1) Tu viens d'où ? OR 'Tu es d'où ?
2) Tu es déjà allé(e) au Royaume-Uni / en Angleterre ?
3) Tu as déjà visité le R-U ?


----------



## alahay

zam said:
			
		

> alahay,
> 
> 1) Tu viens d'où ? OR 'Tu es d'où ?
> 2) Tu es déjà allé(e) au Royaume-Uni / en Angleterre ?
> 3) Tu as déjà visité le R-U ?



1) quelle est la difference entre "tu viens d'ou?" et "d'ou viens-tu"?

2) avec "deja" ca ne devient pas "have you been to UK already"? C'est pour ca que j'ai choisi "jamais".

Merci!!


----------



## zam

1) Tu viens d'où ? = is more spoken language, less formal than the other one, but they're both fine of course

2) The question here is informal, so 'déjà' is the best option in this case, you wouldn't use 'jamais' here (although it could be used in a very formal context but then it'd be: 'Etes-vous jamais allé...'). Is your version 'Have you been to the UK already' AE ?


----------



## The Servant

1)*
D'où es-tu ?* (good form) or *Tu es d'où ?* (more informal) : you want to know the birthplace or the home (country, city, etc.) of your interlocutor.
*D'où viens-tu ?* (good form) or *Tu viens d'où ?* (more informal) : you want really know from where he comes. Birthplace and home, Ok, but NOW from where does he come from ? (school, library, cinema...)

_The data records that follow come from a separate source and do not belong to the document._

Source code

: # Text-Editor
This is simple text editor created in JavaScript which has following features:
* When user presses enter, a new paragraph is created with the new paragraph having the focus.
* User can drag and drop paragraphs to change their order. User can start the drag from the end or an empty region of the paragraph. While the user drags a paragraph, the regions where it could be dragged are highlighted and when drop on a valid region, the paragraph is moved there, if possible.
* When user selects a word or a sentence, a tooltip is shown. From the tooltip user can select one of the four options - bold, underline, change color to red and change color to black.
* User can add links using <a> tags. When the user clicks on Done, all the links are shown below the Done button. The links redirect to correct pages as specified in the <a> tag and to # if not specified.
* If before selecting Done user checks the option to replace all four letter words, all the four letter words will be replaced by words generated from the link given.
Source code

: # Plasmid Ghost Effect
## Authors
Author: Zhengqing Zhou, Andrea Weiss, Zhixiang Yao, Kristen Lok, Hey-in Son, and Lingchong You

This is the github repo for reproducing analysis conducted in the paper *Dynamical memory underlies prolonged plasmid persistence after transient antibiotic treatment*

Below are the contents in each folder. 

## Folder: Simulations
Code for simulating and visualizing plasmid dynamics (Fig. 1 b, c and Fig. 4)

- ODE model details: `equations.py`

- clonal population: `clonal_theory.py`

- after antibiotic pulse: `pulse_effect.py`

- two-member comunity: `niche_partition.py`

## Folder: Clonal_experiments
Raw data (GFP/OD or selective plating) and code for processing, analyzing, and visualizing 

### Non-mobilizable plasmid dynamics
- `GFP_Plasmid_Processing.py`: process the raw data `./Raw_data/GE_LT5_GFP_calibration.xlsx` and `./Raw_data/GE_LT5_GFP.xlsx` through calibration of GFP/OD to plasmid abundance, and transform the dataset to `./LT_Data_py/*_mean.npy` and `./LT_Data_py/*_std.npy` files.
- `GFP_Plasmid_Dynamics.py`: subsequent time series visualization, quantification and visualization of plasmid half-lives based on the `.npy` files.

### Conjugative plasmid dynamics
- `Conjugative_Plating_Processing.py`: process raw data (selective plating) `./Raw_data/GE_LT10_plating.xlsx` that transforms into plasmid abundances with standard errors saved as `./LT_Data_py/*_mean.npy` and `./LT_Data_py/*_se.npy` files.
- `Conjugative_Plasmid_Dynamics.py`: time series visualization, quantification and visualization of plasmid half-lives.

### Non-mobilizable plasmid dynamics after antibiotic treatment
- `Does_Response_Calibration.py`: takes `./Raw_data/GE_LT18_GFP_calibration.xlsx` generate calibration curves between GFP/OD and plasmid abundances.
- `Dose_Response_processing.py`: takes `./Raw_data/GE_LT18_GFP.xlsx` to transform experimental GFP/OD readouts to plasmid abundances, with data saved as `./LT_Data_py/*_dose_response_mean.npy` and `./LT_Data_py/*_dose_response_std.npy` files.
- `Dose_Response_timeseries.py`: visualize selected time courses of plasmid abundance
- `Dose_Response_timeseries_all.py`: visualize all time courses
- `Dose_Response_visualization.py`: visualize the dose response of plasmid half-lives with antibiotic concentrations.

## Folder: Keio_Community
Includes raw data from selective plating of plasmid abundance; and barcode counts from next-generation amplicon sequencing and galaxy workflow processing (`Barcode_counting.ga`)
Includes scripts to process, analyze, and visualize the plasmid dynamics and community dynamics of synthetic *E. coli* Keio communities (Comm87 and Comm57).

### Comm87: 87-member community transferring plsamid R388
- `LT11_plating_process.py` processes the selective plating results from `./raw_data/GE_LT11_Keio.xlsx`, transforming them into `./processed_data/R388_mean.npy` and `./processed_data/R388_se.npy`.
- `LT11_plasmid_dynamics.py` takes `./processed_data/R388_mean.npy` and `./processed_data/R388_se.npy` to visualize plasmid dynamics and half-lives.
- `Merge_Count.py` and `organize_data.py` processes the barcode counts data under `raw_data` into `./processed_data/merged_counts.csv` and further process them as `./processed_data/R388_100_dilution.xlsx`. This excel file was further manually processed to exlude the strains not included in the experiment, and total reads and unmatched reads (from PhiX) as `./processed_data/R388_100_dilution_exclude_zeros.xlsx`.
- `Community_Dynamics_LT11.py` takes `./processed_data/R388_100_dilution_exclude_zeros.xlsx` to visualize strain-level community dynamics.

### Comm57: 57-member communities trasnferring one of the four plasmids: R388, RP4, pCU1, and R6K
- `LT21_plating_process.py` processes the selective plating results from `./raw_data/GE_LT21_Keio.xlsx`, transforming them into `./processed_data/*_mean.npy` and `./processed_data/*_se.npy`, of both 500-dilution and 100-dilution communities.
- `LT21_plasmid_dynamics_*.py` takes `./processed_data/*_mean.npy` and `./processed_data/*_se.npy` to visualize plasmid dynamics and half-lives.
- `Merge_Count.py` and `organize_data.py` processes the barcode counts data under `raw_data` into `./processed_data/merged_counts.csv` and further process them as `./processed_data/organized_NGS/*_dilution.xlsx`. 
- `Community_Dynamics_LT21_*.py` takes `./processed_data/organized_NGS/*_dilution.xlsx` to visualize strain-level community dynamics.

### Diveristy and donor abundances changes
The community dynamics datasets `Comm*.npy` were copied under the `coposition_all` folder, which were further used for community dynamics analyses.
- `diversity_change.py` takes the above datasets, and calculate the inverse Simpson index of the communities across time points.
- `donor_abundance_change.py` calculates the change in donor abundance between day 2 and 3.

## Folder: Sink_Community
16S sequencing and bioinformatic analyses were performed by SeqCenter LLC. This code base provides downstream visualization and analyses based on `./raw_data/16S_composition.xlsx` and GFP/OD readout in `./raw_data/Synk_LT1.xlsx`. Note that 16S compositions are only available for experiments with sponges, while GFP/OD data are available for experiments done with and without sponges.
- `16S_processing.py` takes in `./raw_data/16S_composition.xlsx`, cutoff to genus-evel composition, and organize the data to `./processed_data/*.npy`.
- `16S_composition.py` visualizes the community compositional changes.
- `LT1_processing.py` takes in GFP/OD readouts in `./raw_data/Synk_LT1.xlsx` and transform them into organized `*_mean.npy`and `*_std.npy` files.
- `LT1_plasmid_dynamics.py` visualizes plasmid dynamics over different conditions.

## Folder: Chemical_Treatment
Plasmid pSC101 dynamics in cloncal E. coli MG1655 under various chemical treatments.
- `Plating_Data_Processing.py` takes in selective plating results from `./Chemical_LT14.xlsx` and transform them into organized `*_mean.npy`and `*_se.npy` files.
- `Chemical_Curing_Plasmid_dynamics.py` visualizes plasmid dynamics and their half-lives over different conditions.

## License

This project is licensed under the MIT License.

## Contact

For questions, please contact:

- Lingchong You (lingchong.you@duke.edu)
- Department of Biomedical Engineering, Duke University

2) You're right, but the two forms are correct.


----------



## Jessila

alahay said:
			
		

> D'ou viens tu?
> As-tu jamais ete en Grande Bretagne? or As-tu jaimais visite la Grande Bretagne?
> 
> verifiez svp. merci!



"jamais" is closer to "never" than to "ever".
Though like others have said, it can be used in a formal conversation... But in everyday language, it would sounds a bit like:
"have you _*n*ever _been to UK?"

Now to translate "visited" I would have stick to its french equivalent: "visité" instead of turning it into  "have been"...
Well I suppose it depends of the true meaning of the question. But going in a country doesn't necessarily imply to visit it, and discovering it... If you're on a business trip for instance, you will go but you won't see much of it.
So if the question is more focused on knowing if the other person had the occasion to travel a bit and see different parts of UK, I would rather say:

"Tu as déjà visité l'Angleterre / le Royaume-Uni ?"
or more formal : "As-tu déjà visité l'Angleterre / le Royaume Uni ?"


----------



## alahay

Thanks for the nicely detailed explanaitaion!


----------



## garavak

Hello, 
Could someone help me figure out how to say: Where are you from? Is is correct to say: Ou est-ce-que vous etes? OR Ou est-ce-que vous habitez? Thanks ....Chuck


----------



## la_cavalière

Where are you from: 
"D'où venez-vous?"

Where do you live:
"Où habitez-vous?"
"Où est-ce que vous habitez?"

Let's see what the native French say is the most natural way to ask "where are you from?"


----------



## pieanne

D'où venez-vous?
Vous habitez où?


----------



## garavak

Thank you all so much!!!

CHuck


----------



## emma42

And *où êtes vous ne(é)? *for "where are you from/where were you born?"


----------



## Sanda

la_cavalière said:
			
		

> Where are you from:
> "D'où venez-vous?"
> 
> Where do you live:
> "Où habitez-vous?"
> "Où est-ce que vous habitez?"
> 
> Let's see what the native French say is the most natural way to ask "where are you from?"



A native French says  !

Also où êtes-vous né(e) ? as suggested by Emma.


----------



## la_cavalière

Sanda said:
			
		

> A native French says  !
> 
> Also où êtes-vous né(e) ? as suggested by Emma.


 
But for many Americans, "where were you born?" is completely different than "where are you from?" because we move so much!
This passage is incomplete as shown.